### Task to carry out
Could you copy exactly the lines from the one containing "Summary is a payload" through the last line of the records below, and nothing else?

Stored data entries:
___
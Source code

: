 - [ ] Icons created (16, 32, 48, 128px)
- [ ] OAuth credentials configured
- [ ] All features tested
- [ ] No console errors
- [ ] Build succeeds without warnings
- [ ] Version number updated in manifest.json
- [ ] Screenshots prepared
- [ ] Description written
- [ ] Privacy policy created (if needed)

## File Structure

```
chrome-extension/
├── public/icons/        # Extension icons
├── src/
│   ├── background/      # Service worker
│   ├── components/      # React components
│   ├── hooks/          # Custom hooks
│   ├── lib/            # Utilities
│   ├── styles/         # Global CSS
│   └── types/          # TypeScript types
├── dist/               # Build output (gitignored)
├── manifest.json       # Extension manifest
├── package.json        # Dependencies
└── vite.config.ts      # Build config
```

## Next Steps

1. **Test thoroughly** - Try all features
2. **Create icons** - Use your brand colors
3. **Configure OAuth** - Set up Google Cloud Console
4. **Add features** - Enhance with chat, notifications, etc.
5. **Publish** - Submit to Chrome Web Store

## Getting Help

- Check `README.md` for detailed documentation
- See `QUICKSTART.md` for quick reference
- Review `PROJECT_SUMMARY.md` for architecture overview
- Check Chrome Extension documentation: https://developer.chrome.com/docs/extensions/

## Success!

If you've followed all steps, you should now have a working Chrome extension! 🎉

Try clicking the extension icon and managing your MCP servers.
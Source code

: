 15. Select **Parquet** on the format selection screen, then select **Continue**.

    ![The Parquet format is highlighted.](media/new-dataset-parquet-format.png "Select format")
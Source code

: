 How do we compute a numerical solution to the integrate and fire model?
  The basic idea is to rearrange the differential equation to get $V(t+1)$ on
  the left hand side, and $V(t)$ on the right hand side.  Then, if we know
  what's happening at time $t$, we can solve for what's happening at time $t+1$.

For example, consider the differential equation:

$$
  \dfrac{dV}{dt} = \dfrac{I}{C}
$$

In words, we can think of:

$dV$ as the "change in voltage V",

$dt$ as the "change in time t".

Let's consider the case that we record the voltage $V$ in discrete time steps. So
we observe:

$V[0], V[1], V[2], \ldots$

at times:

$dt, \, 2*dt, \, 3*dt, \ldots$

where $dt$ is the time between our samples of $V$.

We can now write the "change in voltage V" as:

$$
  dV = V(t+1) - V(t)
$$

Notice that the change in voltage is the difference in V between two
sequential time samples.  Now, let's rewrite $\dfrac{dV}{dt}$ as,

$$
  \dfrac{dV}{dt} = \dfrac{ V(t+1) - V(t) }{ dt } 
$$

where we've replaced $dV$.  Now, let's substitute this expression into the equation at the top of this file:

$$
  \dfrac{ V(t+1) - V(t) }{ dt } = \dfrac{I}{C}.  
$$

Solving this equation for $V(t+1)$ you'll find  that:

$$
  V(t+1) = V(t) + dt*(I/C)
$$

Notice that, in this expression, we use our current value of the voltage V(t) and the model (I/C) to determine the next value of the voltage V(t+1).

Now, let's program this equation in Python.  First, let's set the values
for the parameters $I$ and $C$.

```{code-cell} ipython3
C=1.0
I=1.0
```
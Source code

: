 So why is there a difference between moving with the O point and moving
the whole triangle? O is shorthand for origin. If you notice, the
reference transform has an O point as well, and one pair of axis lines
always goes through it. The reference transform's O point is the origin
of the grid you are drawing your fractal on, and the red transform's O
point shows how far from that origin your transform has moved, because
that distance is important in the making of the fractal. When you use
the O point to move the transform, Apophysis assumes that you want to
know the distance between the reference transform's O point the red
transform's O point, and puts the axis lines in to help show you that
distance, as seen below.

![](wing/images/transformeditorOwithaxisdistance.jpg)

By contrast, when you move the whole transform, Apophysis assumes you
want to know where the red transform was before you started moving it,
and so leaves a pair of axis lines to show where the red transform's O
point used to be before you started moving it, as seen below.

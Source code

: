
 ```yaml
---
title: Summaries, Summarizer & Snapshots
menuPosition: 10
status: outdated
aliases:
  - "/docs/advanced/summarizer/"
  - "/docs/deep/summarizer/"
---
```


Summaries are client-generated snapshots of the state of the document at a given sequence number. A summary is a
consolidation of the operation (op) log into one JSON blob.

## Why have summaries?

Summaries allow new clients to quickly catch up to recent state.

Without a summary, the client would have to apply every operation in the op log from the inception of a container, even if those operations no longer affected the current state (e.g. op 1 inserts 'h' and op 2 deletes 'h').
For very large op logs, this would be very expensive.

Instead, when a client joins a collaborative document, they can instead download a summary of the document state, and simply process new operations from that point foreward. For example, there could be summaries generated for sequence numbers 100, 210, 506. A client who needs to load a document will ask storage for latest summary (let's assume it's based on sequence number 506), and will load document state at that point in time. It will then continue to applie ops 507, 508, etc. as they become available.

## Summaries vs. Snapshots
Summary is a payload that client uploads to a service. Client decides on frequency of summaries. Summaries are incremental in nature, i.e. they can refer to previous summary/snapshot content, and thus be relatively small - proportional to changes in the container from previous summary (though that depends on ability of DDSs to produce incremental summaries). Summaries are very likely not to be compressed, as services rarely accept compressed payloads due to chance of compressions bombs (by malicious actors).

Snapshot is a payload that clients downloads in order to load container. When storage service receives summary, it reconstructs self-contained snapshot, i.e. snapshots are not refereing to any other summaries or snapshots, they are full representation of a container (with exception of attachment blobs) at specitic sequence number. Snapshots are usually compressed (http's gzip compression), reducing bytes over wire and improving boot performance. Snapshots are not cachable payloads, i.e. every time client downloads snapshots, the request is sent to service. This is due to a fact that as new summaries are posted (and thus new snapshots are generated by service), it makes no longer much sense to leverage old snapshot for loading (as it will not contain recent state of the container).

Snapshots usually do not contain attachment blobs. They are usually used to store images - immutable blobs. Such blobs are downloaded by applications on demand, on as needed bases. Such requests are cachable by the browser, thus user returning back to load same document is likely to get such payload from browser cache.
___
### Answer section
Summary is a payload that client uploads to a service. Client decides on frequency of summaries. Summaries are incremental in nature, i.e. they can refer to previous summary/snapshot content, and thus be relatively small - proportional to changes in the container from previous summary (though that depends on ability of DDSs to produce incremental summaries). Summaries are very likely not to be compressed, as services rarely accept compressed payloads due to chance of compressions bombs (by malicious actors).

Snapshot is a payload that clients downloads in order to load container. When storage service receives summary, it reconstructs self-contained snapshot, i.e. snapshots are not refereing to any other summaries or snapshots, they are full representation of a container (with exception of attachment blobs) at specitic sequence number. Snapshots are usually compressed (http's gzip compression), reducing bytes over wire and improving boot performance. Snapshots are not cachable payloads, i.e. every time client downloads snapshots, the request is sent to service. This is due to a fact that as new summaries are posted (and thus new snapshots are generated by service), it makes no longer much sense to leverage old snapshot for loading (as it will not contain recent state of the container).

Snapshots usually do not contain attachment blobs. They are usually used to store images - immutable blobs. Such blobs are downloaded by applications on demand, on as needed bases. Such requests are cachable by the browser, thus user returning back to load same document is likely to get such payload from browser cache.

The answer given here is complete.